There is evidence to suggest that armed forces that generally respect human rights in their own domestic context also largely observe those rights when deployed overseas. If civil-military relations are understood as the relationship between the military, government, and the people, then the focus of human rights education should be upon how adherence to human rights contributes to improvement in that relationship. The placement of human rights training within a broader civ-mil curriculum may contribute to greater stability and security within the partner nation, and by extension improve the reliability and professionalism of troops on peacekeeping operations.
The considerations above lead us to conclude that contextual awareness matters for U.S. security cooperation and that the setting of objectives that reflect that context is imperative.

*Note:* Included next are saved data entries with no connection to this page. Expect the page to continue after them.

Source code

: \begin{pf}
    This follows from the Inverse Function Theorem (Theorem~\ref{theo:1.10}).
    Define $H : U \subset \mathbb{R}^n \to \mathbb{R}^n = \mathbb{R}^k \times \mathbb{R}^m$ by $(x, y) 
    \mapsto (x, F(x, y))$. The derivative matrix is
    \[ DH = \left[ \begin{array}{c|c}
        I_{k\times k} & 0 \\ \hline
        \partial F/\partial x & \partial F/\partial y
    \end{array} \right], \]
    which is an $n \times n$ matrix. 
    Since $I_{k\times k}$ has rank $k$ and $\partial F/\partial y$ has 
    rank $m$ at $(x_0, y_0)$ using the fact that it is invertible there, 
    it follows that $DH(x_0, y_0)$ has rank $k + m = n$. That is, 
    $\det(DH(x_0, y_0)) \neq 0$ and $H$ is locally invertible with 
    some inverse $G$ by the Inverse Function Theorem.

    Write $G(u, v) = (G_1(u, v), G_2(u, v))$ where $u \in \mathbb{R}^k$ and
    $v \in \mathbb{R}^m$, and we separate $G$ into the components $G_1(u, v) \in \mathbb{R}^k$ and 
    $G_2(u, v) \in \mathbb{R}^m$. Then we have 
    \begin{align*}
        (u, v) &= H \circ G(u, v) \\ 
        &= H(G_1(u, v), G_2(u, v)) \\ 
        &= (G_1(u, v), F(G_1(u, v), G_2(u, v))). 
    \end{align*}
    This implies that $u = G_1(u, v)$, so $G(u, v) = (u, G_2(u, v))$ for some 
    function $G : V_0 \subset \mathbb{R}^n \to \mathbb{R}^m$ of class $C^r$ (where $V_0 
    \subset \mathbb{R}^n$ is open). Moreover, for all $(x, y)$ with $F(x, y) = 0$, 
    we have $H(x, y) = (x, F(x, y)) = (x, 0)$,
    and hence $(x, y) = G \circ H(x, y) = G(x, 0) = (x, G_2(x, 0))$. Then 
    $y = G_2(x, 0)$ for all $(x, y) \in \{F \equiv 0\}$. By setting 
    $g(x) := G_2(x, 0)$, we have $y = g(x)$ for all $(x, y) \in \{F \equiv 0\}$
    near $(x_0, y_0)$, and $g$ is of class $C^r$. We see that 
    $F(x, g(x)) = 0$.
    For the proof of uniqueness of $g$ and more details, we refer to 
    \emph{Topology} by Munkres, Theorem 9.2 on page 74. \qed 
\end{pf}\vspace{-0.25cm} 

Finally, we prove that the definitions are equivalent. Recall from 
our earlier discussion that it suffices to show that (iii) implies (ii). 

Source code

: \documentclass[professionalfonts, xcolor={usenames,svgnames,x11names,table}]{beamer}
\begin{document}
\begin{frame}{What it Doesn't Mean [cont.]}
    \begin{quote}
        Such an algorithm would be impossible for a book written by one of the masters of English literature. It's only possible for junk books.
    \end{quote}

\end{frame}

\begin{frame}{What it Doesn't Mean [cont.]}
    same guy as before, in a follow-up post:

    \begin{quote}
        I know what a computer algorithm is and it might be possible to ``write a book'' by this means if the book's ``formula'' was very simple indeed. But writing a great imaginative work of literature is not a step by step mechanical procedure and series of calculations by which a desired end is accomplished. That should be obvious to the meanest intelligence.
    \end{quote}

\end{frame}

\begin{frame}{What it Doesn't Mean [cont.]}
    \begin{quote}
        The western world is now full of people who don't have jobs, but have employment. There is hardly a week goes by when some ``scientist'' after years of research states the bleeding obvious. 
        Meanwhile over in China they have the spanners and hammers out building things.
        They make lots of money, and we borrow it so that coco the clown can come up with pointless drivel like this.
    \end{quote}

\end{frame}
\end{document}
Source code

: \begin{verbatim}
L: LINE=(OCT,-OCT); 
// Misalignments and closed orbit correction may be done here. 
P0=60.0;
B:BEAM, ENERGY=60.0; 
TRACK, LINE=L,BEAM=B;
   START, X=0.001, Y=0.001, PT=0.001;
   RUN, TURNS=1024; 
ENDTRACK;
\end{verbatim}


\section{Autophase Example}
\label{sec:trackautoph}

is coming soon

Numerous studies of defense transformation and security sector reform programs have concluded that success is more likely if the partner nation owns the process and the outcomes. Ownership means more than simply the consent of a defense minister, prime minister, or president for a security cooperation initiative to proceed. It relates to the extent to which wider government, society, and the armed forces acknowledge the importance of and are willing to support the program over time. Western efforts to professionalize armed forces across the globe are likely to fail if the curriculum runs counter to the dominant culture (social, organizational, and political) of the partner nation.
So it is necessary to consider how best to generate a “critical mass” supporting reform, both within the armed forces and across the wider government and society. Building an evaluation of a partner nation’s political will and social environment into a human rights assessment is crucial. Generating that critical mass takes time, a resource that is too often downplayed. Achieving the types of strategic objectives outlined above takes longer than the three years a U.S. combatant commander or senior defense officer may be in their post. Addressing the militarization of society can take generations, so a strategic, inter-agency approach by the United States to the advancement of human rights in partner nations is vital.
To achieve the overall goal of human security as described in U.S. national security documents, the United States needs to take a strategic approach to promoting human rights and democratic values in its security-cooperation engagements. In addition to implementing iterative knowledge-building assessments of whether conditions are conducive to these values, it is critical that they be mainstreamed across all training, diplomatic, and development engagements. Opportunities to model, support, assess, and learn about good practices in human security and governance should be sought and shared across DoD, State, and related agencies. Giving U.S. security-cooperation personnel the resources and operating environment to pursue human security as a strategic goal will make it far more likely to yield the expected benefits, both in strengthening the effectiveness of U.S. security partnerships and in nurturing democratic civilian-military relationships in partner nations.